Fig. 3. A) Mean number (±SE) of mymarid parasitoids captured per sticky card in partridge pea buffer, soybean neighboring buffer, and soybean without buffer in year 2. Data for soybean were averaged over all sampling distances (3, 6, 12, 18 and 24 m) from the field edges. B) Mean number in soybean at different distances from field edges with and without a partridge pea buffer.

Predator abundance. Long-legged flies, minute pirate bugs, and big-eyed bugs comprised 81.4% of the total predatory arthropods captured. Soldier beetles, fireflies and lady beetles represented an additional 11.6%. Mean abundance of predators per sticky card was 11.5 ± 1.1 in buffer, 4.1 ± 0.16 in soybean neighboring buffer and 4.9 ± 0.18 in soybean without buffer. Abundance of predators was significantly lower in soybean neighboring the partridge pea buffer (Fig. 4). However, this was largely due to the activity of long-legged flies, which were more attracted to the partridge pea buffer. Still, their numbers were significantly lower in soybean strips neighboring partridge pea compared to soybeans without partridge pea buffers.

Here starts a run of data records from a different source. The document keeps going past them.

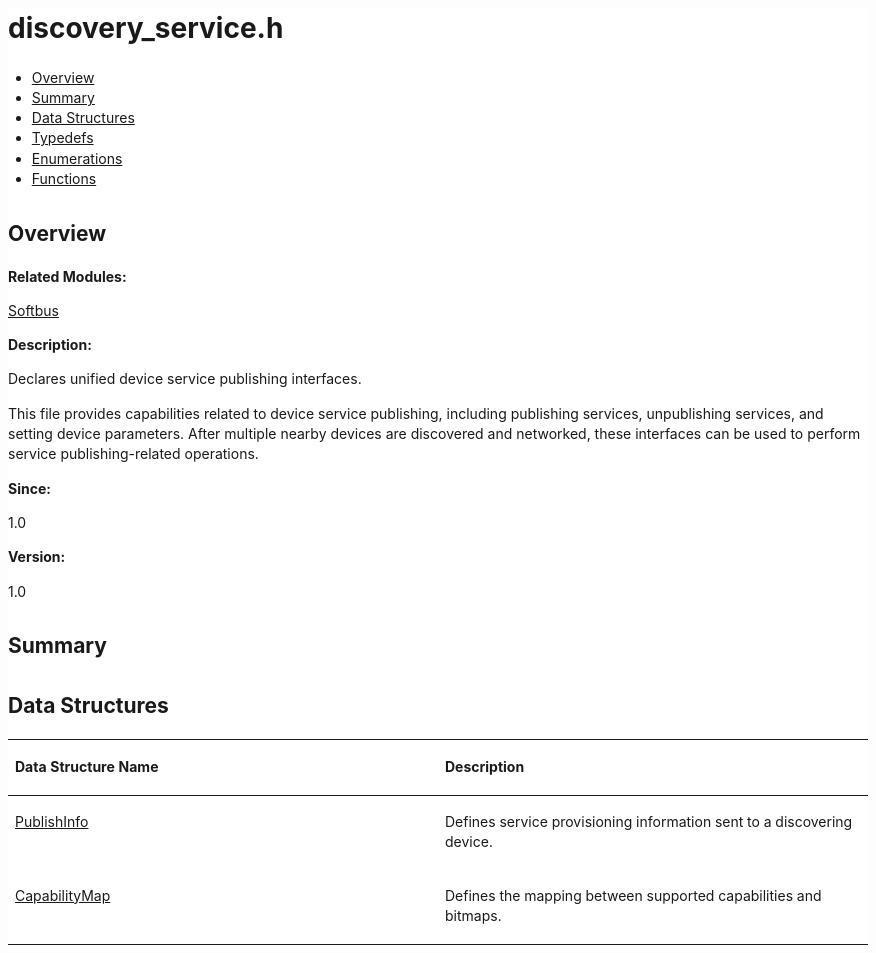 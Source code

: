 # discovery\_service.h<a name="ZH-CN_TOPIC_0000001055078103"></a>

-   [Overview](#section859105018165626)
-   [Summary](#section533753053165626)
-   [Data Structures](#nested-classes)
-   [Typedefs](#typedef-members)
-   [Enumerations](#enum-members)
-   [Functions](#func-members)

## **Overview**<a name="section859105018165626"></a>

**Related Modules:**

[Softbus](Softbus.md)

**Description:**

Declares unified device service publishing interfaces. 

This file provides capabilities related to device service publishing, including publishing services, unpublishing services, and setting device parameters. After multiple nearby devices are discovered and networked, these interfaces can be used to perform service publishing-related operations. 

**Since:**

1.0

**Version:**

1.0

## **Summary**<a name="section533753053165626"></a>

## Data Structures<a name="nested-classes"></a>

<a name="table837939455165626"></a>
<table><thead align="left"><tr id="row711396593165626"><th class="cellrowborder" valign="top" width="50%" id="mcps1.1.3.1.1"><p id="p1340826787165626"><a name="p1340826787165626"></a><a name="p1340826787165626"></a>Data Structure Name</p>
</th>
<th class="cellrowborder" valign="top" width="50%" id="mcps1.1.3.1.2"><p id="p1613536910165626"><a name="p1613536910165626"></a><a name="p1613536910165626"></a>Description</p>
</th>
</tr>
</thead>
<tbody><tr id="row1928163968165626"><td class="cellrowborder" valign="top" width="50%" headers="mcps1.1.3.1.1 "><p id="p855650479165626"><a name="p855650479165626"></a><a name="p855650479165626"></a><a href="PublishInfo.md">PublishInfo</a></p>
</td>
<td class="cellrowborder" valign="top" width="50%" headers="mcps1.1.3.1.2 "><p id="p350043211165626"><a name="p350043211165626"></a><a name="p350043211165626"></a>Defines service provisioning information sent to a discovering device. </p>
</td>
</tr>
<tr id="row230185355165626"><td class="cellrowborder" valign="top" width="50%" headers="mcps1.1.3.1.1 "><p id="p21671966165626"><a name="p21671966165626"></a><a name="p21671966165626"></a><a href="CapabilityMap.md">CapabilityMap</a></p>
</td>
<td class="cellrowborder" valign="top" width="50%" headers="mcps1.1.3.1.2 "><p id="p1167035691165626"><a name="p1167035691165626"></a><a name="p1167035691165626"></a>Defines the mapping between supported capabilities and bitmaps. </p>
</td>
</tr>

Fig. 4. A) Mean number (±SE) of arthropod predators captured per sticky card in partridge pea buffer, soybean neighboring buffer and soybean without buffer in year 2. Data for soybean were averaged over all sampling site distances (3, 6, 12, 18 and 24 m) from the field edges. B) Mean number in soybean at different distances from field edges with and without a partridge pea buffer. Arthropod predator guild consisted of long-legged flies, minute pirate bugs, big-eyed bug, soldier beetles, fireflies and lady beetles.

Insect herbivores/pests. Thrips, leafhoppers, treehoppers, froghoppers and planthoppers comprised over 95% of herbivores captured on sticky cards. The total number of herbivores per sticky card averaged 108.2 in the partridge pea buffer, 96.3 in soybean neighboring buffer, and 96.4 in soybean without buffer. Thus, herbivore numbers did not differ significantly in the buffer and soybeans.

Pitfall trap predators. A total of 56,296 arthropods were identified from pitfall trap samples. Of predators captured in pitfall traps, ants, spiders, soldier beetle larvae, rove beetle adults and larvae, and ground beetle adults and larvae were the most abundant. Ant numbers were significantly lower in soybeans neighboring partridge pea on all sampling dates.

Discussion

Year 1 study was conducted to determine if pure and mixed buffer strips of partridge pea and purple tansy could attract greater numbers of beneficial arthropods than non-floral strips of millet, and whether these buffers enhance beneficial arthropod abundance in neighboring soybeans. Purple tansy was not a suitable insectary plant as it was not well adapted to the seasonal period of the study in Maryland. Furthermore, purple tansy would probably be less desirable to establish and maintain as a buffer strip due to its relatively high seed price, slow growth characteristic and greater susceptibility to weed competition. Moreover, purple tansy was quickly out-competed by partridge pea in the mixed planting to the extent that the pure and mixed buffers containing partridge pea attracted similar arthropod communities.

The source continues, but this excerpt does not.